■ Try it ■
Omit every picture, then return each line of the data below exactly.

----

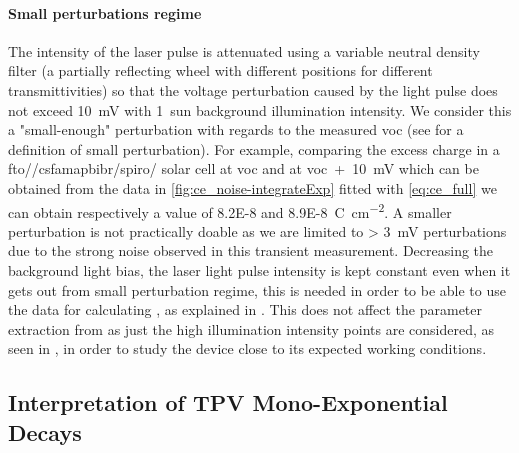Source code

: 	\paragraph{Small perturbations regime}\label{tpv_perturbation}
	The intensity of the laser pulse is attenuated using a variable neutral density filter (a partially reflecting wheel with different positions for different transmittivities) so that the voltage perturbation caused by the light pulse does not exceed \SI{10}{\mV} with 1~sun background illumination intensity.
	We consider this a "small\hyp{}enough" perturbation with regards to the measured \gls{voc} (see  for a definition of small perturbation).
	For example, comparing the excess charge in a \gls{fto}\-/\-/\gls{csfamapbibr}\-/\gls{spiro}\-/ solar cell at \gls{voc} and at \gls{voc}~+~\SI{10}{\mV} which can be obtained from the data in \cref{fig:ce_noise-integrateExp} fitted with \cref{eq:ce_full} we can obtain respectively a value of \SI{8.2E-8}{} and \SI{8.9E-8}{\coulomb\per\square\cm}.
	A smaller perturbation is not practically doable as we are limited to \SI{> 3}{\mV} perturbations due to the strong noise observed in this transient measurement.
	Decreasing the background light bias, the laser light pulse intensity is kept constant even when it gets out from small perturbation regime, this is needed in order to be able to use the  data for calculating , as explained in .
	This does not affect the parameter extraction from  as just the high illumination intensity points are considered, as seen in , in order to study the device close to its expected working conditions.

	\subsection{Interpretation of TPV Mono\hyp{}Exponential Decays}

----

■ Response for this exercise ■
Source code

: 	\paragraph{Small perturbations regime}\label{tpv_perturbation}
	The intensity of the laser pulse is attenuated using a variable neutral density filter (a partially reflecting wheel with different positions for different transmittivities) so that the voltage perturbation caused by the light pulse does not exceed \SI{10}{\mV} with 1~sun background illumination intensity.
	We consider this a "small\hyp{}enough" perturbation with regards to the measured \gls{voc} (see  for a definition of small perturbation).
	For example, comparing the excess charge in a \gls{fto}\-/\-/\gls{csfamapbibr}\-/\gls{spiro}\-/ solar cell at \gls{voc} and at \gls{voc}~+~\SI{10}{\mV} which can be obtained from the data in \cref{fig:ce_noise-integrateExp} fitted with \cref{eq:ce_full} we can obtain respectively a value of \SI{8.2E-8}{} and \SI{8.9E-8}{\coulomb\per\square\cm}.
	A smaller perturbation is not practically doable as we are limited to \SI{> 3}{\mV} perturbations due to the strong noise observed in this transient measurement.
	Decreasing the background light bias, the laser light pulse intensity is kept constant even when it gets out from small perturbation regime, this is needed in order to be able to use the  data for calculating , as explained in .
	This does not affect the parameter extraction from  as just the high illumination intensity points are considered, as seen in , in order to study the device close to its expected working conditions.

	\subsection{Interpretation of TPV Mono\hyp{}Exponential Decays}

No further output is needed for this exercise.